Ralph Buehler and John Stowe wrote a chapter on bicycling in the recent book Capital Dilemma: Growth and Inequality in Washington, DC. The chapter covers the history of bicycle planning and policy in Washington from 1970 to the present.
It focuses on the time period since the late 1990s when the District of Columbia’s population and economy increased strongly. Bicycle planning in the region has its roots in the 1970s, but experienced a hiatus in the 1990s, and has witnessed a ‘renaissance’ since the late 1990s. In the 1970s and 1980s, local jurisdictions focused their bicycle policies on the provision of off-street paths—often shared with pedestrians. Since the late 1990s, all jurisdictions have greatly expanded their on-street bicycle lanes and implemented other innovative programs. Washington, DC, Alexandria City, and Arlington County have implemented more bike-friendly policies and have been at the forefront of experimenting with innovative measures. In spite of the progress, many challenges for cycling remain. Area cyclists are predominantly male, between 25 and 65 years old, White, and from higher income groups. Cycling appears to be spatially concentrated in neighborhoods of the urban core jurisdictions that experienced strong population growth. Moreover, the network of bicycle paths and lanes is still fragmented and often requires cyclists to mix with heavy or fast moving car traffic.

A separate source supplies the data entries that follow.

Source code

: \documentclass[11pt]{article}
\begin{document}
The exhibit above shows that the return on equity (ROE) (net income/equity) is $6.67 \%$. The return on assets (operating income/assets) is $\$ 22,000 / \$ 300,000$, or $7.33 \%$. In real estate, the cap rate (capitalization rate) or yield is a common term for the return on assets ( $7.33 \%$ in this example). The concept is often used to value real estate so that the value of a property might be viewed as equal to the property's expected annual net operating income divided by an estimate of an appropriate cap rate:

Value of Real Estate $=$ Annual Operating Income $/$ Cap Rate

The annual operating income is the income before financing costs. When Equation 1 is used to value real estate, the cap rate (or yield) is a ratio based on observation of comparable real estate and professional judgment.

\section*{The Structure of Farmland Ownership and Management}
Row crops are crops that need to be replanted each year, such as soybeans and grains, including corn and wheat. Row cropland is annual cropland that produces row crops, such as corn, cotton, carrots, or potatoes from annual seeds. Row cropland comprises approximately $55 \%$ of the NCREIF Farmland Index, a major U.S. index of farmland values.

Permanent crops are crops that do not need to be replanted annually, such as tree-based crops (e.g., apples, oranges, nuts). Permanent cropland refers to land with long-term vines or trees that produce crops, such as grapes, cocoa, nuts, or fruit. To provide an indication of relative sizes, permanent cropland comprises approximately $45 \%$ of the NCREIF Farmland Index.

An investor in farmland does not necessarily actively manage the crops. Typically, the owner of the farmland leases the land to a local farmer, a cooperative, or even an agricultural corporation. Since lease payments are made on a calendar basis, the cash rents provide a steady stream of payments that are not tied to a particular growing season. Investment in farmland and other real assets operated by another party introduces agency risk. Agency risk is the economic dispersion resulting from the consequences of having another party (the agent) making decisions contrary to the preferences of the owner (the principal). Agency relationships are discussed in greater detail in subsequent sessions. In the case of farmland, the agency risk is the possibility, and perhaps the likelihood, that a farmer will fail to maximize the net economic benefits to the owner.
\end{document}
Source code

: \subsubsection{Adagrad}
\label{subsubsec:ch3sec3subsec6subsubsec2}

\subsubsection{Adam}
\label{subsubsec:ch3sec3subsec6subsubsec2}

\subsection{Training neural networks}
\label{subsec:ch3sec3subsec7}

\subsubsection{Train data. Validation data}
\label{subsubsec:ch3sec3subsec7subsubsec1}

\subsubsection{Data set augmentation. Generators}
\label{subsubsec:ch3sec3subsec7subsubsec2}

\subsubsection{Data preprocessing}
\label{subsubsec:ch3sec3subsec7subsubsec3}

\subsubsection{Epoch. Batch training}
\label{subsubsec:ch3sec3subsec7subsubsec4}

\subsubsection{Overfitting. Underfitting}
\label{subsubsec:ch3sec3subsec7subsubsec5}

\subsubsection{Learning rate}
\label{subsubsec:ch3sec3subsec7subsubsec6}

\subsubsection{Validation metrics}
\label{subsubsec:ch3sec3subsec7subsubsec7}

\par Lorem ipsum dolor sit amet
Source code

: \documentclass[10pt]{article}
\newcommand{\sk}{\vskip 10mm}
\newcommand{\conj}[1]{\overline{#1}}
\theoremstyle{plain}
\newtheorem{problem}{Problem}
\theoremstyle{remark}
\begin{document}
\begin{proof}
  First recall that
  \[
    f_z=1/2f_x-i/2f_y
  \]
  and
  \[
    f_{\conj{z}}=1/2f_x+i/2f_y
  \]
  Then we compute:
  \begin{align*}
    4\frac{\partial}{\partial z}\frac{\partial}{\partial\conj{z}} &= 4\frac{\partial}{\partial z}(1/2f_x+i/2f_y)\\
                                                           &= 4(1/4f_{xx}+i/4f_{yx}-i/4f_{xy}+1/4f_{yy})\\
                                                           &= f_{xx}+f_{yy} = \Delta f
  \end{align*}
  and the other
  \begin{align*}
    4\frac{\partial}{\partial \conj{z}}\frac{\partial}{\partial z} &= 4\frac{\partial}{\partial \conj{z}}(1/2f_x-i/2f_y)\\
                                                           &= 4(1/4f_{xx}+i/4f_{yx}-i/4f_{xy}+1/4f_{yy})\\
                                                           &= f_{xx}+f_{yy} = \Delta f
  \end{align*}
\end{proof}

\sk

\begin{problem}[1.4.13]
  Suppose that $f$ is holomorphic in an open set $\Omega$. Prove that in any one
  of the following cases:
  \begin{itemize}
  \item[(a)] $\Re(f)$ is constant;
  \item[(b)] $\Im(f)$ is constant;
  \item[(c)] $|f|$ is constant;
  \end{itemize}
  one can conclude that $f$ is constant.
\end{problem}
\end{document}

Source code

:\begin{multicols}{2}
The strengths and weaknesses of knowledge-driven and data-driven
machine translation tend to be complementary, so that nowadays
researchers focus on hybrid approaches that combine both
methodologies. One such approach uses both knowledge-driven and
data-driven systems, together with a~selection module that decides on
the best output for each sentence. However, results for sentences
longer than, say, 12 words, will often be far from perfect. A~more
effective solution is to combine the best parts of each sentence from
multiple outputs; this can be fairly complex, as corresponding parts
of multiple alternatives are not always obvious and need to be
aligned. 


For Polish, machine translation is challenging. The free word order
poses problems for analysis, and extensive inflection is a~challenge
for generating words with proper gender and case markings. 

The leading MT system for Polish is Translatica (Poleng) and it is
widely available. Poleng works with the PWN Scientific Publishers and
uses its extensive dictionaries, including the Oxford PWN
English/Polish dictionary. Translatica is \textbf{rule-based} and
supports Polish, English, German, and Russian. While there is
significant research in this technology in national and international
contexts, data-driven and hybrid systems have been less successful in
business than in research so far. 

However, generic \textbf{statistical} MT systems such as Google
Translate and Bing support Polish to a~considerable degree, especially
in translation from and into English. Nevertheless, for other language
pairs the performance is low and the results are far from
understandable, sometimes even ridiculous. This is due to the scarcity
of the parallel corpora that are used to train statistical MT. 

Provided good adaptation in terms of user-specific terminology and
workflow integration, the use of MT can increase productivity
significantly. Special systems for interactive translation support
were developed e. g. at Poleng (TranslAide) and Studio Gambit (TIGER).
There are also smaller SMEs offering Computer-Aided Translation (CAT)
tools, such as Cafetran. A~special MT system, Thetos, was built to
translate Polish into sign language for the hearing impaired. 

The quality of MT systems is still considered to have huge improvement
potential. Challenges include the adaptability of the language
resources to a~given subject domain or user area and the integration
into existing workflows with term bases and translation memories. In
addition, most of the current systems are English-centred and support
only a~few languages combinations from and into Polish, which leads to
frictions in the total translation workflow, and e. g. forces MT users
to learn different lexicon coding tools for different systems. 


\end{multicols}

You can read the whole chapter here.
Also, today is the 11th Anniversary of the Washcycle. Back then WABA was moving offices, NPS was studying a proposal to extend the Mount Vernon Trail to the American Legion Bridge and I was complaining about how it had been 6 years since the ribbon cutting ceremony for the Met Branch Trail, but it still wasn't finished. Luckily that's not an issue anymore.